The materials of these installations are basic and raw, just wood planks with their connecting screws visible, similar to how Rohrer’s games emphasize the actions of play more than their visuals, which are often pixelated and minimalist. There is a second gallery with individual laptops for playing 11 other games, and some ephemera related to their design. There’s documentation for the post-apocalyptic “A Game for Someone” (2013), which is buried somewhere in the Nevada desert. Rohrer distributed a million GPS coordinates so someone could potentially track it down. Much like his “Chain World” (2011), which exists as a single copy of a game passed from person to person, “A Game for Someone” can only be completed, as it were, through a collaboration between players.
The California-based Rohrer is arguably best-known for his 2007 “Passage,” acquired by the Museum of Modern Art (MoMA) in 2012 as part of its initial phase of video game collecting. I remember vividly the first time I played it, where you walk either alone or with a companion through a tunnel of pixelated colors, in five minutes growing old and the world becoming more abstracted until your unavoidable death. The exhibition downplays it, featuring it on the laptops rather than a central installation.
“I wanted to highlight some of his other games that explore gaming mechanics,” curator Michael Maizels explained to Hyperallergic. “I think a game is in a way about its mechanics. I think usually in a museum, how things work at an infrastructural level gets less attention than how things look.”

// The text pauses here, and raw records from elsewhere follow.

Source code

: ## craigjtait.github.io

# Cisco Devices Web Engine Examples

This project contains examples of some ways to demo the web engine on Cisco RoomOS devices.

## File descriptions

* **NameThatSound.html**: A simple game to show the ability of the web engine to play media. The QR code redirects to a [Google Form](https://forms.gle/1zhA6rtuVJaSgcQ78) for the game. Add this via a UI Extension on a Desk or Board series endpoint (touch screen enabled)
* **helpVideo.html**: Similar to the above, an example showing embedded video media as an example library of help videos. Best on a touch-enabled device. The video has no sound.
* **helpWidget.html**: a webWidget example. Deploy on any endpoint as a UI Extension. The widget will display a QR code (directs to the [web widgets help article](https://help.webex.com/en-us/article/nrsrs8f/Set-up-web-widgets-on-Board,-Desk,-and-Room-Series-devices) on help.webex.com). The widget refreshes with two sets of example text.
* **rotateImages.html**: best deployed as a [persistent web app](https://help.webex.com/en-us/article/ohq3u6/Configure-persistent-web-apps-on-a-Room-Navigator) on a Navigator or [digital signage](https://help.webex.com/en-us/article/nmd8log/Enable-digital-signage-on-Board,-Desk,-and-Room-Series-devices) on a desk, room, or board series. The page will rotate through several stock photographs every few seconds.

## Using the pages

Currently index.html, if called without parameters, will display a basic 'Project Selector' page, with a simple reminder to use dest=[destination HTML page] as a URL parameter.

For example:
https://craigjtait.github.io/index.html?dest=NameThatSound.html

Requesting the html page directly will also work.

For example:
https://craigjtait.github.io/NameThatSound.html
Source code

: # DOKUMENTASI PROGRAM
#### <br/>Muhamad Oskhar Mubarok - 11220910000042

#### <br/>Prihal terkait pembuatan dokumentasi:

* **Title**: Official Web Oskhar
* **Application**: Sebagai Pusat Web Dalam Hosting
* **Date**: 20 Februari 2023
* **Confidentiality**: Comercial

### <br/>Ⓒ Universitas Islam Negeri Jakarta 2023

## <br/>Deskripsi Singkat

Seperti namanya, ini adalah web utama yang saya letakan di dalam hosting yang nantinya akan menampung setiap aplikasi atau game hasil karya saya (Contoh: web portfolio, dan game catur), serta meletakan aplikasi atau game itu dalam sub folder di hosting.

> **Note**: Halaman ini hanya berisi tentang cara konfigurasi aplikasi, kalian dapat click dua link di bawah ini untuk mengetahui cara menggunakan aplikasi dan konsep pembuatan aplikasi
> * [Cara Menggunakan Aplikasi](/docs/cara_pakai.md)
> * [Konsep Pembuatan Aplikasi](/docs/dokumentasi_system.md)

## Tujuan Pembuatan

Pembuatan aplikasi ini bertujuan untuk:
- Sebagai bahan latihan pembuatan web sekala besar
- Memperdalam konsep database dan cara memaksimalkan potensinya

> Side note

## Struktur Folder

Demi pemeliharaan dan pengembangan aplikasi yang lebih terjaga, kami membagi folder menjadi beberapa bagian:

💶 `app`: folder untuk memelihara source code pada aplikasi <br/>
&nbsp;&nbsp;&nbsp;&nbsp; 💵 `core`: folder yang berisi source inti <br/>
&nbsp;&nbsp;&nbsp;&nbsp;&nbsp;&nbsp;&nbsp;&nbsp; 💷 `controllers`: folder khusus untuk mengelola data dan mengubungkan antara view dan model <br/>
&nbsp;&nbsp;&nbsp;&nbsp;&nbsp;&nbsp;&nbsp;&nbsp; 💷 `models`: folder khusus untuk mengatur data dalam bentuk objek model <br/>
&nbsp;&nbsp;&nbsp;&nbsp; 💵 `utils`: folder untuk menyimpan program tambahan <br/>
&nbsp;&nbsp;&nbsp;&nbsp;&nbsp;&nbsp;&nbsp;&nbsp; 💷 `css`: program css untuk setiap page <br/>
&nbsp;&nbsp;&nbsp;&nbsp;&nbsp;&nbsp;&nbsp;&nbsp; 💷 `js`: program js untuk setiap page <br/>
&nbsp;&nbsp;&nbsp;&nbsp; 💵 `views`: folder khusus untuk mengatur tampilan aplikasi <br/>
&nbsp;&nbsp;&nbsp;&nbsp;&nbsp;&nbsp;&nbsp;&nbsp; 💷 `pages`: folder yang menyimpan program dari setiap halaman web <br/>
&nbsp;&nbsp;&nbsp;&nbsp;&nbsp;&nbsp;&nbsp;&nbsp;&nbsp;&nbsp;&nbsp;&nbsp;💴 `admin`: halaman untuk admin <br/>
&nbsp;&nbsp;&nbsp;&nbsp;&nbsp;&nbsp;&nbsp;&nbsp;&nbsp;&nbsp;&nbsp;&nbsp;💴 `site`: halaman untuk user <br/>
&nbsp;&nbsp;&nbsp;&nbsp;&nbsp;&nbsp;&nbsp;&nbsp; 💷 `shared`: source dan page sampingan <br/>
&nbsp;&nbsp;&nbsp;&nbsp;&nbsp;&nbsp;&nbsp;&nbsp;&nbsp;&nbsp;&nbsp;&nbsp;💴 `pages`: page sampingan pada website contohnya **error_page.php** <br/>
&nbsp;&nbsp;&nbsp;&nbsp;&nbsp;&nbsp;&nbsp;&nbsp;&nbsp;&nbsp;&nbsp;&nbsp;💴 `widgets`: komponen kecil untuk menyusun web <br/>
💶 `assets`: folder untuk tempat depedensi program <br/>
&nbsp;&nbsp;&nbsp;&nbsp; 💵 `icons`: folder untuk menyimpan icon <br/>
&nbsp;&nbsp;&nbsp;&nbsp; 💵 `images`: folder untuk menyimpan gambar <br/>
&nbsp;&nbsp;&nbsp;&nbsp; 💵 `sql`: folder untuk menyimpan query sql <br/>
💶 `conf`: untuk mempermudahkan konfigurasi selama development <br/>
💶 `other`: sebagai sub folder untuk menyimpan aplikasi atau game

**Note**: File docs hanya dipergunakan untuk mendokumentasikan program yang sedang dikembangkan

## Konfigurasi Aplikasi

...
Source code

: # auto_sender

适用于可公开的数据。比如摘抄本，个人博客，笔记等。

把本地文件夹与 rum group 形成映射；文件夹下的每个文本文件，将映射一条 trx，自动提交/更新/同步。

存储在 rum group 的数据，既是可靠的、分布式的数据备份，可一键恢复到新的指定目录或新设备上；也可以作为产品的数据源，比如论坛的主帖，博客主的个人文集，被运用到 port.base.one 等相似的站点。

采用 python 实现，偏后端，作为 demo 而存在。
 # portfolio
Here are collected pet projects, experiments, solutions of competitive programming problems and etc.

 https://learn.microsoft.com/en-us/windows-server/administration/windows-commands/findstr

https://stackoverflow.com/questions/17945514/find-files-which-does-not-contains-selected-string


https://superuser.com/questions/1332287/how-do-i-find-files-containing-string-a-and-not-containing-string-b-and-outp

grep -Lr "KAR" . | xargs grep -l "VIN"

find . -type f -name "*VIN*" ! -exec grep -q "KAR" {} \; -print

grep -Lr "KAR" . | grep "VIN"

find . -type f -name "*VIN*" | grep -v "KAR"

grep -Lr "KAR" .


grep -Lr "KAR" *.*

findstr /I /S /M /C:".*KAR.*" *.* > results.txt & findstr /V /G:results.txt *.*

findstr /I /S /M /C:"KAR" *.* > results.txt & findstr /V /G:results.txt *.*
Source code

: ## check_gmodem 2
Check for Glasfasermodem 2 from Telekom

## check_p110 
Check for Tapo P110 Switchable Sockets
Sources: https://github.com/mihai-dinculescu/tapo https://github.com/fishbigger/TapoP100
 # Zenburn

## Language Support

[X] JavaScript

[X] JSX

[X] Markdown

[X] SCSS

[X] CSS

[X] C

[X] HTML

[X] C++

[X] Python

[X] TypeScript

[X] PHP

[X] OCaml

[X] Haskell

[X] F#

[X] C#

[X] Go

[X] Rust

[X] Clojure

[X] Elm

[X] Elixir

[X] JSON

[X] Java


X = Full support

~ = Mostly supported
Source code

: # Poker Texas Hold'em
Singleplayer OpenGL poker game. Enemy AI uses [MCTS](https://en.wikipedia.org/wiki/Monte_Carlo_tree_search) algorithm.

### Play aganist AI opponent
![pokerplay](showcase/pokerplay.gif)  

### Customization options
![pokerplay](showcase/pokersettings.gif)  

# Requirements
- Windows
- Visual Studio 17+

He cited this as the reason that “Primrose” gets lead billing with a huge projection on the wall. As a basic puzzler where you fill in alternately colored squares, it’s accessible and evokes a use of game mechanics that can be seen even at a distance.
In a talk held in conjunction with the exhibition’s opening, Rohrer said he wants to make games that “have some feeling or experience you couldn’t have had in another way.” He gave a short preview of his upcoming 19th game on human civilization where, as his elevator pitch goes, players will go from “arrowheads to iPhones” by living hour-long lives in a universe that has progress and technologies based on the long line of actions before them.
The “are games art?” question seems to be immortal; a New York Times headline for an article on this very show proclaimed “An Exhibition That Proves Video Games Can Be Art.” Yet that overlooks what makes gaming special and important, especially games like Rohrer’s that continue to push the boundaries of not just gaming’s potential, but what we’re willing to engage in. People tend to express themselves with media they grow up with, whether it’s film, music, or visual art, and we’re just now in a time when many creators and their audience grew up with video games as a cultural foundation. He acknowledged in his talk, saying that “these things that I’m making are very fragile and transient,” as they’re linked to hardware that, even though it’s only a decade old, is already increasingly inaccessible with each new operating system. Like Rohrer’s upcoming game that considers the impact of our actions on the future, his work takes both a long and short view of time. These games engage us with our small choices in the present, like “Gravitation” (2008), where you balance between tossing a red ball with your daughter and fueling a digital fire with your creative projects. They also consider a deeper time, like a game entombed in the desert we may never see or maze whose end we can never find.
The Game Worlds of Jason Rohrer continues through June 26 at the Davis Museum at Wellesley College (106 Central Street, Wellesley, Massachusetts).